Molti sono quelli che ora frequentano la chiesa, come per esempio Pierre André Sené, originario del Senegal. Appena varcato il confine marocchino cercò un santuario cattolico ma non riuscì a trovarne. Fu grazie alla croce che teneva al collo che un anziano sahrawi gli indicò la direzione per la chiesa di Nuestra Señora del Carmen. La prima volta che partecipò alla messa c’erano solo due turisti francesi, così Pierre cominciò a invitare gli altri migranti a unirsi a lui. Oggi Pierre è responsabile dei progetti sviluppati dalla Missione cattoica in unione a Caritas a favore dei migranti. “Il migrante che arriva non conosce nessuno, non ha alloggio o denaro dopo mesi di viaggio. Qui li accompagniamo e i aiutiamo con l’assistenza medica. La maggior parte è ossessionata dalla traversata in Europa. Arrivano a migliaia e il numero continua a salire”.

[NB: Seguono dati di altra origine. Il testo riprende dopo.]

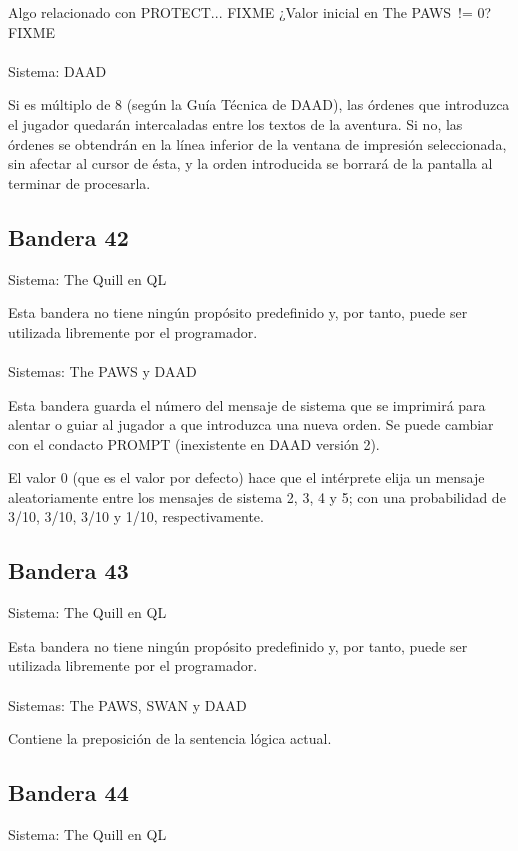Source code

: \documentclass[11pt, a5paper]{article}
\newcommand{\quill}{\textsf{The Quill}\xspace}
\newcommand{\paw}{\textsf{The PAWS}\xspace}
\newcommand{\swan}{\textsf{SWAN}\xspace}
\newcommand{\daad}{\textsf{DAAD}\xspace}
\newcommand{\sistema}[1]{\noindent Sistema: #1 \nopagebreak}
\newcommand{\sistemas}[1]{\noindent Sistemas: #1 \nopagebreak}
\begin{document}
Algo relacionado con PROTECT... FIXME
¿Valor inicial en \paw\ != 0? FIXME
\\\ \\
\sistema{\daad}

Si es múltiplo de 8 (según la Guía Técnica de \daad \cite[pág. 61]{DAAD}), las órdenes que introduzca el jugador quedarán intercaladas entre los textos de la aventura. Si no, las órdenes se obtendrán en la línea inferior de la ventana de impresión seleccionada, sin afectar al cursor de ésta, y la orden introducida se borrará de la pantalla al terminar de procesarla.

\subsection{Bandera 42}

\sistema{\quill en QL}

Esta bandera no tiene ningún propósito predefinido y, por tanto, puede ser utilizada libremente por el programador.
\\\ \\
\sistemas{\paw y \daad}

Esta bandera guarda el número del mensaje de sistema que se imprimirá para alentar o guiar al jugador a que introduzca una nueva orden. Se puede cambiar con el condacto PROMPT (inexistente en \daad versión 2).

El valor 0 (que es el valor por defecto) hace que el intérprete elija un mensaje aleatoriamente entre los mensajes de sistema 2, 3, 4 y 5; con una probabilidad de 3/10, 3/10, 3/10 y 1/10, respectivamente.

\subsection{Bandera 43}

\sistema{\quill en QL}

Esta bandera no tiene ningún propósito predefinido y, por tanto, puede ser utilizada libremente por el programador.
\\\ \\
\sistemas{\paw, \swan y \daad}

Contiene la preposición de la sentencia lógica actual.

\subsection{Bandera 44}

\sistema{\quill en QL}
\end{document}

Chi si ferma lavora circa 12 ore per un salario di 10 euro, come Jean che dalla Costa d’Avorio ha tentato la fuga verso il continente europeo, ma è stato fermato nella parte settentrionale del Paese dalla polizia marocchina. A seguito degli accordi tra UE e Marocco, centinaia di migranti vengono quotidianamente rispediti a Sud del Paese, dove si mettono all’opera per cercare un lavoro e poi ripartire. Jean è uno dei tanti che sta aspettando il momento propizio per ripartire, ma nel frattempo guida camion frigoriferi, si occupa della pulizia del pesce, aiuta nella produzione di olio e la domenica partecipa con gioia alla messa, che lo aiuta a non perdersi d’animo. Per Jean la comunità cattolica è un rifugio sicuro, un posto dove si trova sempre qualcuno con cui confidarsi.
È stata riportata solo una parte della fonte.